> _What the task asks_: Should the listing contain images, exclude them; give the rest again exactly.

● ● ● ● ●

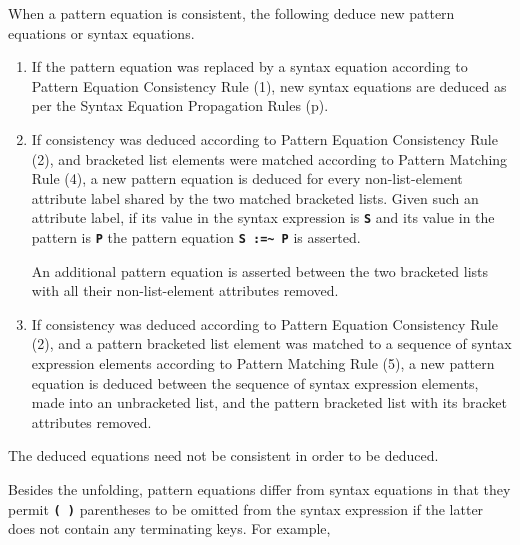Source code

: \documentclass[12pt]{article}
\newcommand{\TT}[1]{{\tt \bfseries #1}}
\newcommand{\ikey}[2]{{\bf \em #1}\index{#2}}
\newcommand{\pagref}[1]{p\pageref{#1}}
\newcommand{\TILDE}{\textasciitilde}
\newenvironment{indpar}[1][0.3in]%
	{\begin{list}{}%
		     {\setlength{\itemsep}{0in}%
		      \setlength{\topsep}{0in}%
		      \setlength{\parsep}{1ex}%
		      \setlength{\labelwidth}{#1}%
		      \setlength{\leftmargin}{#1}%
		      \addtolength{\leftmargin}{\labelsep}}%
	 \item}%
	{\end{list}}
\begin{document}
\begin{indpar}
\begin{list}{}{}
\item[\ikey{Pattern Equation Propagation Rules}%
           {propagation rules!pattern equation}:]%
	   \label{PATTERN-EQUATION-PROPAGATION-RULES}
When a pattern equation is consistent, the following
deduce new pattern equations or syntax equations.

\begin{enumerate}

\item
If the pattern equation was replaced by a syntax equation according to
Pattern Equation Consistency Rule (1), new syntax equations are deduced
as per the Syntax Equation Propagation Rules
(\pagref{SYNTAX-EQUATION-PROPAGATION-RULES}).

\item
If consistency was deduced according to Pattern Equation Consistency Rule (2),
and bracketed list elements were matched according to Pattern Matching Rule (4),
a new pattern equation is deduced for every non-list-element
attribute label shared by the two matched bracketed lists.
Given such an attribute label, if its value in the syntax expression is
\TT{S} and its value in the pattern is \TT{P} the pattern equation
\TT{S :=\TILDE{} P} is asserted.

\medskip

An additional pattern equation is asserted between the two bracketed lists
with all their non-list-element attributes removed.


\item
If consistency was deduced according to Pattern Equation Consistency Rule (2),
and a pattern bracketed list element was matched to a sequence of
syntax expression elements according to Pattern Matching Rule (5),
a new pattern equation is deduced between the sequence of syntax expression
elements, made into an unbracketed list, and the pattern bracketed list
with its bracket attributes removed.

\end{enumerate}

The deduced equations need not be consistent in order to be deduced.
\end{list}
\end{indpar}

Besides the unfolding, pattern equations differ from syntax equations
in that they permit \TT{(~)} parentheses to be omitted from the
syntax expression if the latter does not contain any terminating keys.
For example,
\end{document}
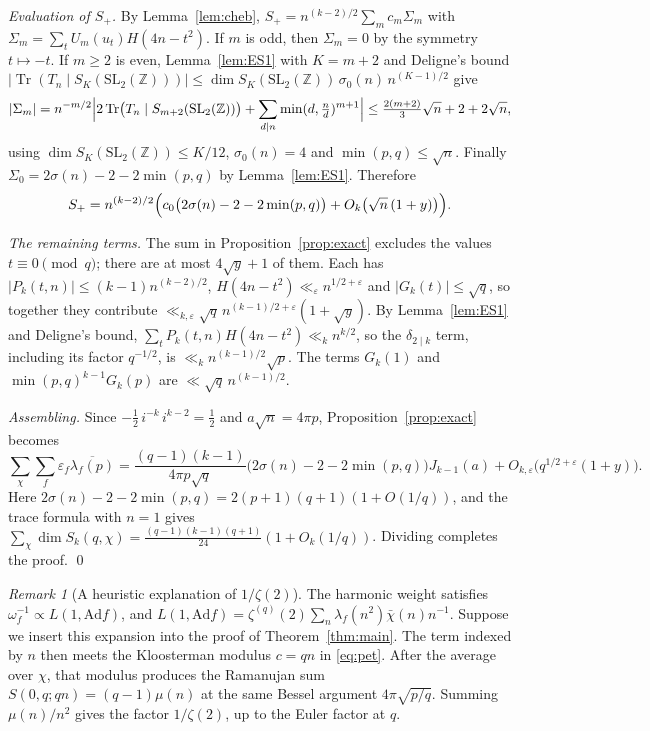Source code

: \documentclass[11pt]{amsart}
\theoremstyle{remark}
\newtheorem{remark}[theorem]{Remark}
\newcommand{\eps}{\varepsilon}
\newcommand{\ov}{\overline}
\newcommand{\Tr}{\operatorname{Tr}}
\newcommand{\SL}{\mathrm{SL}_2(\mathbb Z)}
\begin{document}
\emph{Evaluation of $S_+$.} By Lemma~\ref{lem:cheb}, $S_+=n^{(k-2)/2}\sum_mc_m\Sigma_m$ with $\Sigma_m=\sum_tU_m(u_t)H(4n-t^2)$. If $m$ is odd, then $\Sigma_m=0$ by the symmetry $t\mapsto-t$. If $m\ge2$ is even, Lemma~\ref{lem:ES1} with $K=m+2$ and Deligne's bound $|\Tr(T_n\mid S_K(\SL))|\le\dim S_K(\SL)\,\sigma_0(n)\,n^{(K-1)/2}$ give
\[
|\Sigma_m|=n^{-m/2}\Bigl|2\Tr\bigl(T_n\mid S_{m+2}(\SL)\bigr)+\sum_{d\mid n}\min(d,\tfrac nd)^{m+1}\Bigr|\le\tfrac{2(m+2)}{3}\sqrt n+2+2\sqrt n,
\]
using $\dim S_K(\SL)\le K/12$, $\sigma_0(n)=4$ and $\min(p,q)\le\sqrt n$. Finally $\Sigma_0=2\sigma(n)-2-2\min(p,q)$ by Lemma~\ref{lem:ES1}. Therefore
\[
S_+=n^{(k-2)/2}\Bigl(c_0\bigl(2\sigma(n)-2-2\min(p,q)\bigr)+O_k\bigl(\sqrt n\,(1+y)\bigr)\Bigr).
\]

\emph{The remaining terms.} The sum in Proposition~\ref{prop:exact} excludes the values $t\equiv0\pmod q$; there are at most $4\sqrt y+1$ of them. Each has $|P_k(t,n)|\le(k-1)n^{(k-2)/2}$, $H(4n-t^2)\ll_\varepsilon n^{1/2+\varepsilon}$ and $|G_k(t)|\le\sqrt q$, so together they contribute $\ll_{k,\varepsilon}\sqrt q\,n^{(k-1)/2+\varepsilon}(1+\sqrt y)$. By Lemma~\ref{lem:ES1} and Deligne's bound, $\sum_tP_k(t,n)H(4n-t^2)\ll_kn^{k/2}$, so the $\delta_{2\mid k}$ term, including its factor $q^{-1/2}$, is $\ll_kn^{(k-1)/2}\sqrt p$. The terms $G_k(1)$ and $\min(p,q)^{k-1}G_k(p)$ are $\ll\sqrt q\,n^{(k-1)/2}$.

\emph{Assembling.} Since $-\tfrac12\,i^{-k}\,i^{k-2}=\tfrac12$ and $a\sqrt n=4\pi p$, Proposition~\ref{prop:exact} becomes
\[
\sum_\chi\sum_f\eps_f\ov{\lambda_f(p)}=\frac{(q-1)(k-1)}{4\pi p\sqrt q}\bigl(2\sigma(n)-2-2\min(p,q)\bigr)J_{k-1}(a)+O_{k,\varepsilon}\bigl(q^{1/2+\varepsilon}(1+y)\bigr).
\]
Here $2\sigma(n)-2-2\min(p,q)=2(p+1)(q+1)(1+O(1/q))$, and the trace formula with $n=1$ gives $\sum_\chi\dim S_k(q,\chi)=\frac{(q-1)(k-1)(q+1)}{24}(1+O_k(1/q))$. Dividing completes the proof. \qed

\begin{remark}[A heuristic explanation of $1/\zeta(2)$]\label{rem:zeta2}
The harmonic weight satisfies $\omega_f^{-1}\propto L(1,\mathrm{Ad}f)$, and $L(1,\mathrm{Ad}f)=\zeta^{(q)}(2)\sum_n\lambda_f(n^2)\bar\chi(n)n^{-1}$. Suppose we insert this expansion into the proof of Theorem~\ref{thm:main}. The term indexed by $n$ then meets the Kloosterman modulus $c=qn$ in \eqref{eq:pet}. After the average over $\chi$, that modulus produces the Ramanujan sum $S(0,q;qn)=(q-1)\mu(n)$ at the same Bessel argument $4\pi\sqrt{p/q}$. Summing $\mu(n)/n^2$ gives the factor $1/\zeta(2)$, up to the Euler factor at $q$.
\end{remark}
\end{document}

● ● ● ● ●

> _Task output_:
Source code

: \documentclass[12pt]{article}
\newcommand{\TT}[1]{{\tt \bfseries #1}}
\newcommand{\ikey}[2]{{\bf \em #1}\index{#2}}
\newcommand{\pagref}[1]{p\pageref{#1}}
\newcommand{\TILDE}{\textasciitilde}
\newenvironment{indpar}[1][0.3in]%
	{\begin{list}{}%
		     {\setlength{\itemsep}{0in}%
		      \setlength{\topsep}{0in}%
		      \setlength{\parsep}{1ex}%
		      \setlength{\labelwidth}{#1}%
		      \setlength{\leftmargin}{#1}%
		      \addtolength{\leftmargin}{\labelsep}}%
	 \item}%
	{\end{list}}
\begin{document}
\begin{indpar}
\begin{list}{}{}
\item[\ikey{Pattern Equation Propagation Rules}%
           {propagation rules!pattern equation}:]%
	   \label{PATTERN-EQUATION-PROPAGATION-RULES}
When a pattern equation is consistent, the following
deduce new pattern equations or syntax equations.

\begin{enumerate}

\item
If the pattern equation was replaced by a syntax equation according to
Pattern Equation Consistency Rule (1), new syntax equations are deduced
as per the Syntax Equation Propagation Rules
(\pagref{SYNTAX-EQUATION-PROPAGATION-RULES}).

\item
If consistency was deduced according to Pattern Equation Consistency Rule (2),
and bracketed list elements were matched according to Pattern Matching Rule (4),
a new pattern equation is deduced for every non-list-element
attribute label shared by the two matched bracketed lists.
Given such an attribute label, if its value in the syntax expression is
\TT{S} and its value in the pattern is \TT{P} the pattern equation
\TT{S :=\TILDE{} P} is asserted.

\medskip

An additional pattern equation is asserted between the two bracketed lists
with all their non-list-element attributes removed.


\item
If consistency was deduced according to Pattern Equation Consistency Rule (2),
and a pattern bracketed list element was matched to a sequence of
syntax expression elements according to Pattern Matching Rule (5),
a new pattern equation is deduced between the sequence of syntax expression
elements, made into an unbracketed list, and the pattern bracketed list
with its bracket attributes removed.

\end{enumerate}

The deduced equations need not be consistent in order to be deduced.
\end{list}
\end{indpar}

Besides the unfolding, pattern equations differ from syntax equations
in that they permit \TT{(~)} parentheses to be omitted from the
syntax expression if the latter does not contain any terminating keys.
For example,
\end{document}
Source code

: \documentclass[11pt]{amsart}
\theoremstyle{remark}
\newtheorem{remark}[theorem]{Remark}
\newcommand{\eps}{\varepsilon}
\newcommand{\ov}{\overline}
\newcommand{\Tr}{\operatorname{Tr}}
\newcommand{\SL}{\mathrm{SL}_2(\mathbb Z)}
\begin{document}
\emph{Evaluation of $S_+$.} By Lemma~\ref{lem:cheb}, $S_+=n^{(k-2)/2}\sum_mc_m\Sigma_m$ with $\Sigma_m=\sum_tU_m(u_t)H(4n-t^2)$. If $m$ is odd, then $\Sigma_m=0$ by the symmetry $t\mapsto-t$. If $m\ge2$ is even, Lemma~\ref{lem:ES1} with $K=m+2$ and Deligne's bound $|\Tr(T_n\mid S_K(\SL))|\le\dim S_K(\SL)\,\sigma_0(n)\,n^{(K-1)/2}$ give
\[
|\Sigma_m|=n^{-m/2}\Bigl|2\Tr\bigl(T_n\mid S_{m+2}(\SL)\bigr)+\sum_{d\mid n}\min(d,\tfrac nd)^{m+1}\Bigr|\le\tfrac{2(m+2)}{3}\sqrt n+2+2\sqrt n,
\]
using $\dim S_K(\SL)\le K/12$, $\sigma_0(n)=4$ and $\min(p,q)\le\sqrt n$. Finally $\Sigma_0=2\sigma(n)-2-2\min(p,q)$ by Lemma~\ref{lem:ES1}. Therefore
\[
S_+=n^{(k-2)/2}\Bigl(c_0\bigl(2\sigma(n)-2-2\min(p,q)\bigr)+O_k\bigl(\sqrt n\,(1+y)\bigr)\Bigr).
\]

\emph{The remaining terms.} The sum in Proposition~\ref{prop:exact} excludes the values $t\equiv0\pmod q$; there are at most $4\sqrt y+1$ of them. Each has $|P_k(t,n)|\le(k-1)n^{(k-2)/2}$, $H(4n-t^2)\ll_\varepsilon n^{1/2+\varepsilon}$ and $|G_k(t)|\le\sqrt q$, so together they contribute $\ll_{k,\varepsilon}\sqrt q\,n^{(k-1)/2+\varepsilon}(1+\sqrt y)$. By Lemma~\ref{lem:ES1} and Deligne's bound, $\sum_tP_k(t,n)H(4n-t^2)\ll_kn^{k/2}$, so the $\delta_{2\mid k}$ term, including its factor $q^{-1/2}$, is $\ll_kn^{(k-1)/2}\sqrt p$. The terms $G_k(1)$ and $\min(p,q)^{k-1}G_k(p)$ are $\ll\sqrt q\,n^{(k-1)/2}$.

\emph{Assembling.} Since $-\tfrac12\,i^{-k}\,i^{k-2}=\tfrac12$ and $a\sqrt n=4\pi p$, Proposition~\ref{prop:exact} becomes
\[
\sum_\chi\sum_f\eps_f\ov{\lambda_f(p)}=\frac{(q-1)(k-1)}{4\pi p\sqrt q}\bigl(2\sigma(n)-2-2\min(p,q)\bigr)J_{k-1}(a)+O_{k,\varepsilon}\bigl(q^{1/2+\varepsilon}(1+y)\bigr).
\]
Here $2\sigma(n)-2-2\min(p,q)=2(p+1)(q+1)(1+O(1/q))$, and the trace formula with $n=1$ gives $\sum_\chi\dim S_k(q,\chi)=\frac{(q-1)(k-1)(q+1)}{24}(1+O_k(1/q))$. Dividing completes the proof. \qed

\begin{remark}[A heuristic explanation of $1/\zeta(2)$]\label{rem:zeta2}
The harmonic weight satisfies $\omega_f^{-1}\propto L(1,\mathrm{Ad}f)$, and $L(1,\mathrm{Ad}f)=\zeta^{(q)}(2)\sum_n\lambda_f(n^2)\bar\chi(n)n^{-1}$. Suppose we insert this expansion into the proof of Theorem~\ref{thm:main}. The term indexed by $n$ then meets the Kloosterman modulus $c=qn$ in \eqref{eq:pet}. After the average over $\chi$, that modulus produces the Ramanujan sum $S(0,q;qn)=(q-1)\mu(n)$ at the same Bessel argument $4\pi\sqrt{p/q}$. Summing $\mu(n)/n^2$ gives the factor $1/\zeta(2)$, up to the Euler factor at $q$.
\end{remark}
\end{document}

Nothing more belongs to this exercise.